** WHAT YOU ARE ASKED TO DO **
Isolate every line in the data with the string "Long" and copy it.

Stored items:
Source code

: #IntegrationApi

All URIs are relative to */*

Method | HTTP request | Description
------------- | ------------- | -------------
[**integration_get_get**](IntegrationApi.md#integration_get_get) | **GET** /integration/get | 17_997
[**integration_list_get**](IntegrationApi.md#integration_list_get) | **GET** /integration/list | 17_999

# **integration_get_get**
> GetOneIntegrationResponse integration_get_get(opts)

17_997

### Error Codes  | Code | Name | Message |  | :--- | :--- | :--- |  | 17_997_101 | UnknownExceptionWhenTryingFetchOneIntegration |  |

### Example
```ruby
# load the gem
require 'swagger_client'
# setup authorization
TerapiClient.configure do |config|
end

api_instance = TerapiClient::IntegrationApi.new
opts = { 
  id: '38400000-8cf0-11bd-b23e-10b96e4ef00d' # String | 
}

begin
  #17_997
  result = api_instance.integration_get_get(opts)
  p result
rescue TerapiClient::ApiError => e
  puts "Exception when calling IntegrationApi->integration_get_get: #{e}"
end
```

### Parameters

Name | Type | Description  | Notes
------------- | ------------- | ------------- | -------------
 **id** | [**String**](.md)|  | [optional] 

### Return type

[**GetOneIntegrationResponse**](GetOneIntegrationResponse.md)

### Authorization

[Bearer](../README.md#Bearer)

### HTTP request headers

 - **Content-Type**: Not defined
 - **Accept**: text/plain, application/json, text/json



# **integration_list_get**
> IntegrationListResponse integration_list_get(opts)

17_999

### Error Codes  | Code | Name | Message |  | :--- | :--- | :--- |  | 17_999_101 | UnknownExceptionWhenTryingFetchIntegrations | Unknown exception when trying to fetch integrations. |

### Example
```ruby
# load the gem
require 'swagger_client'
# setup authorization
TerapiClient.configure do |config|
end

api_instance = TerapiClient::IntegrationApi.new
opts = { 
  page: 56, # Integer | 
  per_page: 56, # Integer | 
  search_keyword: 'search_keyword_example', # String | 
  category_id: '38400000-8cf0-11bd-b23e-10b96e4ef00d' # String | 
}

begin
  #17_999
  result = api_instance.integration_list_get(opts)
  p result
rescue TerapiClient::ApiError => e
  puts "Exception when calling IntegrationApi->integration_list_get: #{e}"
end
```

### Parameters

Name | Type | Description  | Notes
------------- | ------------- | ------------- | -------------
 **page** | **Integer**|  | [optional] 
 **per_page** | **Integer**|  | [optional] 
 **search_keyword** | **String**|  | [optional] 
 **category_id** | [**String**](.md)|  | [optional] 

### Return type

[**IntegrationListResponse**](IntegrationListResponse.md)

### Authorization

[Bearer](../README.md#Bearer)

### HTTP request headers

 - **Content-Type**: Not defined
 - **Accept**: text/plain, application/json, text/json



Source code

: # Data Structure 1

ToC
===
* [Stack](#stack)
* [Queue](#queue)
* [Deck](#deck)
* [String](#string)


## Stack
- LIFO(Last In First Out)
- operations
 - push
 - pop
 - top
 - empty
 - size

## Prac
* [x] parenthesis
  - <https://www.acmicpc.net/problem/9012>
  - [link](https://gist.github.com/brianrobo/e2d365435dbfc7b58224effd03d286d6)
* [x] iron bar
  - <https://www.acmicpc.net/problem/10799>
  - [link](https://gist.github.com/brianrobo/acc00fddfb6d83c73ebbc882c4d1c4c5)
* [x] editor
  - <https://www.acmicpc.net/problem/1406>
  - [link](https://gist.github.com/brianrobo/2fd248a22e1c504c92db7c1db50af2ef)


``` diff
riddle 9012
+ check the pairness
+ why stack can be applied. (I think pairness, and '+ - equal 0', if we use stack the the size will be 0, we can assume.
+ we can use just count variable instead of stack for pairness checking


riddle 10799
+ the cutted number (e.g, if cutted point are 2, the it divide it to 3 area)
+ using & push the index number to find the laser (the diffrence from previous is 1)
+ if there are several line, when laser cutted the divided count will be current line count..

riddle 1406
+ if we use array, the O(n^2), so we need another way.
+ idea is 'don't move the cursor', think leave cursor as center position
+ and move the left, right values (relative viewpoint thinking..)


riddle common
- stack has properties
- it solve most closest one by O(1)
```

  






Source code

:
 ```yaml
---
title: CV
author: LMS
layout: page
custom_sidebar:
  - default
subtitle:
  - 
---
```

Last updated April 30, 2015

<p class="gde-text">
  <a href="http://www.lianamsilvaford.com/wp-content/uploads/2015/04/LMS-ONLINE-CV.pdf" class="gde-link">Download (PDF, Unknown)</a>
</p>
==
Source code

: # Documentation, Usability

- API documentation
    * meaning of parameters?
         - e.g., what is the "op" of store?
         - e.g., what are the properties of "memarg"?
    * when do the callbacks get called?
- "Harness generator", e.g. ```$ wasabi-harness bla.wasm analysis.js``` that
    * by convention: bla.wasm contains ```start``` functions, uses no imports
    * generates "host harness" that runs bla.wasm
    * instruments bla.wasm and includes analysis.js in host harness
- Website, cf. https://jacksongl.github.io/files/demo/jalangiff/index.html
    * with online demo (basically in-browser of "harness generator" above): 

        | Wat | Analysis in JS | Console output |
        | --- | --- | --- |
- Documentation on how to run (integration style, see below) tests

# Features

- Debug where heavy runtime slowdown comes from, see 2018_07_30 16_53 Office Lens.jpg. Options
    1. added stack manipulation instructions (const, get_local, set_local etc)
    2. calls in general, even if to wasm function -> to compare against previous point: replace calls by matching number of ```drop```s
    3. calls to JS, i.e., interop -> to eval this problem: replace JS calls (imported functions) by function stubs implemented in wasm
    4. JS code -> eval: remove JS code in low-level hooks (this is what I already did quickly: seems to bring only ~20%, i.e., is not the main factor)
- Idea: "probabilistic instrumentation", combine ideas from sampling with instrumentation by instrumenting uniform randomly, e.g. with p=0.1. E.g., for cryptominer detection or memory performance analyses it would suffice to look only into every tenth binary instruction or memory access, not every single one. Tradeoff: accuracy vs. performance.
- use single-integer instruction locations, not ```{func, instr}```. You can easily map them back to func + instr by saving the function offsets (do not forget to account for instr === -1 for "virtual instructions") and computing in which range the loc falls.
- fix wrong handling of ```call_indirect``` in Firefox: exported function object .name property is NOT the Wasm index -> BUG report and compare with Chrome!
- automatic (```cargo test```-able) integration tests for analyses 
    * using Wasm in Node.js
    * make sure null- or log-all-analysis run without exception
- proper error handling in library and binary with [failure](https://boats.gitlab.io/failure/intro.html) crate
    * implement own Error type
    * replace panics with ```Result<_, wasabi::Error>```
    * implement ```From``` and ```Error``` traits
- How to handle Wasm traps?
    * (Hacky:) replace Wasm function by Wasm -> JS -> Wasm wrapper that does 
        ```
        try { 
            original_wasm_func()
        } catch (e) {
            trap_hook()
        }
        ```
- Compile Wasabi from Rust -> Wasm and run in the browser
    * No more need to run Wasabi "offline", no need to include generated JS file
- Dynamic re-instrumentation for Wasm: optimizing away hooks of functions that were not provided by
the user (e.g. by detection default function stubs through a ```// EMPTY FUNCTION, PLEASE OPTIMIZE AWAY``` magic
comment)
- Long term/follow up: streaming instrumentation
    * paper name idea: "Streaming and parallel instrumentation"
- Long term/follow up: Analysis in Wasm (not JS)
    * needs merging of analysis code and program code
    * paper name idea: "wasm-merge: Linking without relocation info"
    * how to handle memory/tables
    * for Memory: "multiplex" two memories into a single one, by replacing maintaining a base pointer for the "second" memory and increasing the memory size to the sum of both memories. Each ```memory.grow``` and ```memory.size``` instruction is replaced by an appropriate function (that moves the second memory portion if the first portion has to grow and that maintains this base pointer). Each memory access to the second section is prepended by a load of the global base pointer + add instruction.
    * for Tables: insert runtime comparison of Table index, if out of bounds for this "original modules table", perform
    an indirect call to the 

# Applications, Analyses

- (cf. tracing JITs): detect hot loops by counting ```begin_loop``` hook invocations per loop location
...
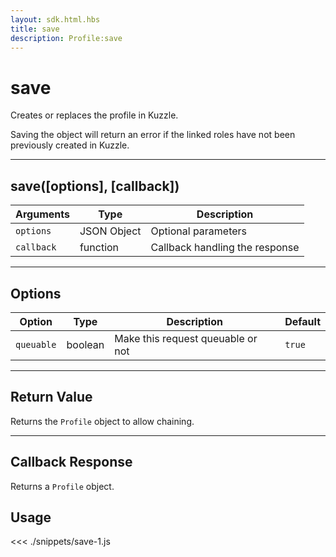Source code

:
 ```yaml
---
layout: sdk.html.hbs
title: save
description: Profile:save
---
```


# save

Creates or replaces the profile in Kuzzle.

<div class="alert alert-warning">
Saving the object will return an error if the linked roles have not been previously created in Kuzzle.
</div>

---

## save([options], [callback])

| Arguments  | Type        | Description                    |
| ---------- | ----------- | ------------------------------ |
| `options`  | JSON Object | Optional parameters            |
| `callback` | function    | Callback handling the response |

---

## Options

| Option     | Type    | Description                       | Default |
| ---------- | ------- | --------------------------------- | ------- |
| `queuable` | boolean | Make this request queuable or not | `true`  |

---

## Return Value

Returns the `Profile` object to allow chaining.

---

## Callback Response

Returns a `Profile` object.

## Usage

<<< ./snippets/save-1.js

** WRITTEN REPLY **
- Long term/follow up: streaming instrumentation
- Long term/follow up: Analysis in Wasm (not JS)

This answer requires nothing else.